*EXERCISE PROMPT:* All lines from the entries below that contain the string "acmeqa" should be copied out.

*GIVEN DATA:*

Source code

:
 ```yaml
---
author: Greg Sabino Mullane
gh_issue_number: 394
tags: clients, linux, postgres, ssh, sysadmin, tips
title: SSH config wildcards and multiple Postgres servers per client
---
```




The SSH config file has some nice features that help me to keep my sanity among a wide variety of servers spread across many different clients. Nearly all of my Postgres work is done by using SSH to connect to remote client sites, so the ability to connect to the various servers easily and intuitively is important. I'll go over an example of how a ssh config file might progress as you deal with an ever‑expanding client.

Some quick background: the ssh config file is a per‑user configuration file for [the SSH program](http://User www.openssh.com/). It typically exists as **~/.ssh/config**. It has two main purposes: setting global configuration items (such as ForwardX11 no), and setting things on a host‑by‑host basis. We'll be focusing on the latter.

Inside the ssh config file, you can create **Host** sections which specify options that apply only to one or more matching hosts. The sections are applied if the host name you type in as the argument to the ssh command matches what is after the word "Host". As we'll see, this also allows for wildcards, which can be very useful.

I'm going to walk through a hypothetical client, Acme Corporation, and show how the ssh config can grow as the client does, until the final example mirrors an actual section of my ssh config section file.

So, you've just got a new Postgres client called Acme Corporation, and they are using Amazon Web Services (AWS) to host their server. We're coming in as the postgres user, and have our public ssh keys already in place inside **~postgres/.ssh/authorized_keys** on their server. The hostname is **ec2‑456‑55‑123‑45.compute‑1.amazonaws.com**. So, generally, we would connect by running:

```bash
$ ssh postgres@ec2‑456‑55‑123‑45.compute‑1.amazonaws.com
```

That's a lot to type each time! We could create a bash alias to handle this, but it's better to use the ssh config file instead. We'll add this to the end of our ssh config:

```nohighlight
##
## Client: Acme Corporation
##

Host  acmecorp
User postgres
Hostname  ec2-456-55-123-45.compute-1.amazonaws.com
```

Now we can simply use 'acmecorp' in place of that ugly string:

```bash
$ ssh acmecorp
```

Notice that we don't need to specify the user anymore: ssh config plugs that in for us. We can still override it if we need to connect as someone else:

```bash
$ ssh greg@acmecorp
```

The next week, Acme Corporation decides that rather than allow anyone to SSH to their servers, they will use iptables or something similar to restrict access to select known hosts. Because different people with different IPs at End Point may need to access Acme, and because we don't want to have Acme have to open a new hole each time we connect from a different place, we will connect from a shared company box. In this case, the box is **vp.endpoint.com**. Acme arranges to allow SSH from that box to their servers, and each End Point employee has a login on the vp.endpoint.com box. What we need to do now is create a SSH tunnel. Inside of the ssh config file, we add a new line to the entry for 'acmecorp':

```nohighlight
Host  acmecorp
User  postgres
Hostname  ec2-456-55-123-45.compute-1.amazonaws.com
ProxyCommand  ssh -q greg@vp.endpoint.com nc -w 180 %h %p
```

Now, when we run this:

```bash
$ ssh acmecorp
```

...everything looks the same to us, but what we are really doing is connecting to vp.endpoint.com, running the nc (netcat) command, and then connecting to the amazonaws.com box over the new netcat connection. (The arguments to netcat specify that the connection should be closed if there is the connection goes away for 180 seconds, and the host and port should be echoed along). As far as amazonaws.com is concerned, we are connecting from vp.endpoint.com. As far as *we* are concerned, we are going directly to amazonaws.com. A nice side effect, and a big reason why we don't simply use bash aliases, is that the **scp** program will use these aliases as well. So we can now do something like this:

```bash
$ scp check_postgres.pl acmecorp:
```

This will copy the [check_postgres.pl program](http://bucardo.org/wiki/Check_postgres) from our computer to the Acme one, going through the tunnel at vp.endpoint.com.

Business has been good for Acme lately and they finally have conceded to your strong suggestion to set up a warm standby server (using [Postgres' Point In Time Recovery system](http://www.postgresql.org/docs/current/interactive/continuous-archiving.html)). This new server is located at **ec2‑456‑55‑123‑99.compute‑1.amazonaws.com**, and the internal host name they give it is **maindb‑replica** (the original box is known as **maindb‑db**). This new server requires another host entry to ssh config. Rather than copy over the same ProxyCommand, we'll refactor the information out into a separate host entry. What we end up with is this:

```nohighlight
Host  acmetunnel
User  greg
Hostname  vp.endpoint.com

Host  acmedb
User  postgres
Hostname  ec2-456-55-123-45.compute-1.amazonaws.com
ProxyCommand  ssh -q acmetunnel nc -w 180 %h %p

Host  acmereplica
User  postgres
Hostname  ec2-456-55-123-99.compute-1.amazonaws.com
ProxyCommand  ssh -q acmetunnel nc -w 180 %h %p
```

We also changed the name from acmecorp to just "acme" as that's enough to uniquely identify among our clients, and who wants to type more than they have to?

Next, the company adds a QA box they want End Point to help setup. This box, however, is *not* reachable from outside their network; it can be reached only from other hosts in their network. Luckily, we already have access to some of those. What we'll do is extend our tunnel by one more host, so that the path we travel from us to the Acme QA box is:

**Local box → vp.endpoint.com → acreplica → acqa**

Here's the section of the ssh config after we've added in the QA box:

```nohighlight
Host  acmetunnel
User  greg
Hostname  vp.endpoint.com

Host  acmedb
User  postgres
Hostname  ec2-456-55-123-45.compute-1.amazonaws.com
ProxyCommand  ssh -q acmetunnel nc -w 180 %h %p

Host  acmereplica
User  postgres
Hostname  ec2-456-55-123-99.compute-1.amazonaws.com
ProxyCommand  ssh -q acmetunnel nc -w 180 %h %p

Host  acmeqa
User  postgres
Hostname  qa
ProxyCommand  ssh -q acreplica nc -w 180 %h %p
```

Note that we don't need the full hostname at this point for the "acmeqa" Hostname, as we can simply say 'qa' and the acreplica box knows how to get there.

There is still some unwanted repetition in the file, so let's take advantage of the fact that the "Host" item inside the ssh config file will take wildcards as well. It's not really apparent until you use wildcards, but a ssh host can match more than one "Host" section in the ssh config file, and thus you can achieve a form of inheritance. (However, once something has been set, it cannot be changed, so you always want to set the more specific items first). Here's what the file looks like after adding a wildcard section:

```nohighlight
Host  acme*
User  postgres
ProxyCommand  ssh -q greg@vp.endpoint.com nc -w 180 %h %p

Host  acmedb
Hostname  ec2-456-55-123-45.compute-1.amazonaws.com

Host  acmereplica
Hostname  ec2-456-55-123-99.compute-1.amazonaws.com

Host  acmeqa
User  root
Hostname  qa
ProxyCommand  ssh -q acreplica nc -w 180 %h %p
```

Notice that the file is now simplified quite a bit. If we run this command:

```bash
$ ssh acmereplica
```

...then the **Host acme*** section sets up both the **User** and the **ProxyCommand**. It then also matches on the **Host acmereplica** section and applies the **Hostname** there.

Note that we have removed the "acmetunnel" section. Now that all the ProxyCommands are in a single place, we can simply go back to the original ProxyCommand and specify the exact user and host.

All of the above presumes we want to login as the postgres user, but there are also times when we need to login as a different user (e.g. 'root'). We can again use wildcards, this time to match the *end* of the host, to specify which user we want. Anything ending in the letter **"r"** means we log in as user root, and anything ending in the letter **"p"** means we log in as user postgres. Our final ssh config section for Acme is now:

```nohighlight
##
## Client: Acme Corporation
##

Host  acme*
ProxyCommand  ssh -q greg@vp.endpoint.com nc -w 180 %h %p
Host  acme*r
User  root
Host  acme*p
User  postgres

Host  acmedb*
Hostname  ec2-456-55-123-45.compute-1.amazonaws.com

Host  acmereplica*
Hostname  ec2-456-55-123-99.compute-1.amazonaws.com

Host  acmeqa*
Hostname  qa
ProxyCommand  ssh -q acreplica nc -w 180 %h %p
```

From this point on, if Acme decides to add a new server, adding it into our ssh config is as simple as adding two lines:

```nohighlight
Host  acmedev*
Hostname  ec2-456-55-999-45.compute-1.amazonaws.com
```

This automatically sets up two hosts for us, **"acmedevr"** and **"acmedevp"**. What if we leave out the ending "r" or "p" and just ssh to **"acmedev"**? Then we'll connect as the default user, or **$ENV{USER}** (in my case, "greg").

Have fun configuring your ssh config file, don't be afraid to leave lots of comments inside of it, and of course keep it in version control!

*YOUR SOLUTION:*
Host  acmeqa
Note that we don't need the full hostname at this point for the "acmeqa" Hostname, as we can simply say 'qa' and the acreplica box knows how to get there.
Host  acmeqa
Host  acmeqa*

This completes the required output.